How do U.S. faith-based NGOs (FBOs) in international development educate and mobilize their constituencies – their members, supporters, or members of religious institutions that sponsor them?
Religious Voices in the Politics of International Development: Faith-Based NGOs and Political Mobilization (Palgrave/Macmillan, 2021) compiles a decade of research on faith-based NGOs’ political roles and shows that most pursue cautious reformist agendas, but FBOs have sometimes played important roles in civil society. In this book, University of Pittsburgh Graduate School of Public and International professor Dr. Paul Nelson unpacks those political roles by examining the prominence of advocacy in the organizations, the issues they address and avoid, their transnational relationships, and their relationships with religious and secular social movements.
This work provides the first systematic study of the political voice of faith-based international humanitarian groups.

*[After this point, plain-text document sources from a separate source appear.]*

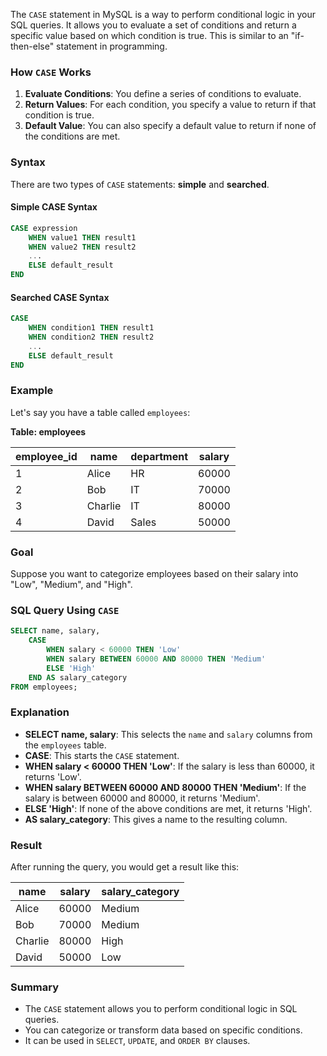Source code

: The `CASE` statement in MySQL is a way to perform conditional logic in your SQL queries. It allows you to evaluate a set of conditions and return a specific value based on which condition is true. This is similar to an "if-then-else" statement in programming.

### How `CASE` Works

1. **Evaluate Conditions**: You define a series of conditions to evaluate.
2. **Return Values**: For each condition, you specify a value to return if that condition is true.
3. **Default Value**: You can also specify a default value to return if none of the conditions are met.

### Syntax

There are two types of `CASE` statements: **simple** and **searched**.

#### Simple CASE Syntax

```sql
CASE expression
    WHEN value1 THEN result1
    WHEN value2 THEN result2
    ...
    ELSE default_result
END
```

#### Searched CASE Syntax

```sql
CASE
    WHEN condition1 THEN result1
    WHEN condition2 THEN result2
    ...
    ELSE default_result
END
```

### Example

Let's say you have a table called `employees`:

**Table: employees**

| employee_id | name      | department | salary |
|-------------|-----------|------------|--------|
| 1           | Alice     | HR         | 60000  |
| 2           | Bob       | IT         | 70000  |
| 3           | Charlie   | IT         | 80000  |
| 4           | David     | Sales      | 50000  |

### Goal

Suppose you want to categorize employees based on their salary into "Low", "Medium", and "High".

### SQL Query Using `CASE`

```sql
SELECT name, salary,
    CASE
        WHEN salary < 60000 THEN 'Low'
        WHEN salary BETWEEN 60000 AND 80000 THEN 'Medium'
        ELSE 'High'
    END AS salary_category
FROM employees;
```

### Explanation

- **SELECT name, salary**: This selects the `name` and `salary` columns from the `employees` table.
- **CASE**: This starts the `CASE` statement.
- **WHEN salary < 60000 THEN 'Low'**: If the salary is less than 60000, it returns 'Low'.
- **WHEN salary BETWEEN 60000 AND 80000 THEN 'Medium'**: If the salary is between 60000 and 80000, it returns 'Medium'.
- **ELSE 'High'**: If none of the above conditions are met, it returns 'High'.
- **AS salary_category**: This gives a name to the resulting column.

### Result

After running the query, you would get a result like this:

| name    | salary | salary_category |
|---------|--------|-----------------|
| Alice   | 60000  | Medium          |
| Bob     | 70000  | Medium          |
| Charlie | 80000  | High            |
| David   | 50000  | Low             |

### Summary

- The `CASE` statement allows you to perform conditional logic in SQL queries.
- You can categorize or transform data based on specific conditions.
- It can be used in `SELECT`, `UPDATE`, and `ORDER BY` clauses.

Most FBOs were created as charitable agencies to deliver material aid, and political activism is sometimes an awkward fit with that mission. The agencies that educate and mobilize constituencies most actively are associated with small Christian sects or with non-Christian U.S. minority (non-Christian) faiths with historic commitments to social justice. Specialized advocacy NGOs play important roles, and emerging movements on immigration and climate may represent fresh political energy.
In a chapter focused on faith-based responses to climate change, COVID-19, and racial injustice, Dr. Nelson argues that how religious agencies respond to these crises will shape the future of religion as a moral and political force in America, and of NGOs in international development.